My new wicker basket

My Stall

The fair opened at 12pm and the first few people trickled in. As the day got going a lot of people came through and it turned into a really great day. The weather still wasn’t brilliant and it was freezing stood still but it was worth it. It was great to talk to lots of different people and I got loads of lovely comments about my work. The first thing to go was one of my embroidered needle cases which I had only finished the day before. My owl doorstops were also a great seller.

My new hand embroidered needle cases

There were people working for the hall dressed in Tudor costume wandering about with buckets collecting donations towards the hall, people selling strawberries and cream, homemade chilli and a tent showing you how to make little wands with willow. Inside the hall was a brass band which we could hear from outside and lots of events for the children to enjoy. As expected the sun came out as we were packing up but it finished off an enjoyable day rather nicely.

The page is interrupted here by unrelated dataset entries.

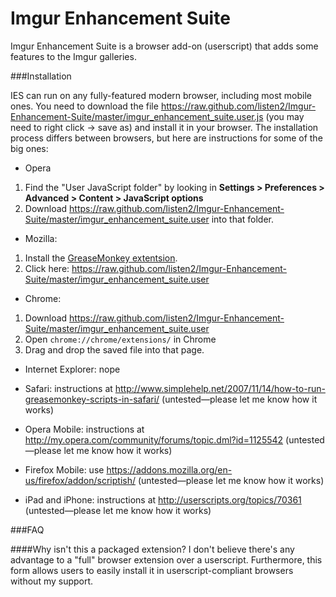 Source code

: Imgur Enhancement Suite
=======================

Imgur Enhancement Suite is a browser add-on (userscript) that adds some features to the Imgur galleries.

###Installation

IES can run on any fully-featured modern browser, including most mobile ones. You need to download the file https://raw.github.com/listen2/Imgur-Enhancement-Suite/master/imgur_enhancement_suite.user.js (you may need to right click -> save as) and install it in your browser. The installation process differs between browsers, but here are instructions for some of the big ones:

* Opera
 1. Find the "User JavaScript folder" by looking in **Settings > Preferences > Advanced > Content > JavaScript options**
 2. Download https://raw.github.com/listen2/Imgur-Enhancement-Suite/master/imgur_enhancement_suite.user into that folder.

* Mozilla:
 1. Install the [GreaseMonkey extentsion](https://addons.mozilla.org/en-US/firefox/addon/greasemonkey/).
 2. Click here: https://raw.github.com/listen2/Imgur-Enhancement-Suite/master/imgur_enhancement_suite.user

* Chrome:
 1. Download https://raw.github.com/listen2/Imgur-Enhancement-Suite/master/imgur_enhancement_suite.user
 2. Open ``chrome://chrome/extensions/`` in Chrome
 3. Drag and drop the saved file into that page.

* Internet Explorer: nope

* Safari: instructions at http://www.simplehelp.net/2007/11/14/how-to-run-greasemonkey-scripts-in-safari/ (untested—please let me know how it works)

* Opera Mobile: instructions at http://my.opera.com/community/forums/topic.dml?id=1125542 (untested—please let me know how it works)

* Firefox Mobile: use https://addons.mozilla.org/en-us/firefox/addon/scriptish/ (untested—please let me know how it works)

* iPad and iPhone: instructions at http://userscripts.org/topics/70361 (untested—please let me know how it works)

###FAQ

####Why isn't this a packaged extension?
I don't believe there's any advantage to a "full" browser extension over a userscript. Furthermore, this form allows users to easily install it in userscript-compliant browsers without my support.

A little bit of history for you.


Ordsall Hall is a Grade 1 listed historic house in Salford, Lancashire. It dates back over 820 years, the oldest parts still surviving today date back to around the 15th century. It is one of only 8 comparable grade 1 listed timber framed buildings in Lancashire and is one of the finest records of construction techniques and materials of its kind in the North West of England.

The Great Hall Window

Today I went back to get a few more photos for this blog and luckily I was the only visitor there and got a guided tour of the house by one of the fabulous volunteers. It was truly fascinating and you can even go up into the roof space which you couldn’t before and see all the wood work and timber frame construction. It was first the family seat of the Radclyffe family for over 300 years and when they sold it in 1662 it has since been a working men’s club and a church hall among other things. The building was brought by Salford City Council in 1959, and opened to the public in 1972, as a local museum. They have done an amazing job since I was last at the hall and hopefully they get lots more visitors through the doors, I definitely recommend it and it is free entry.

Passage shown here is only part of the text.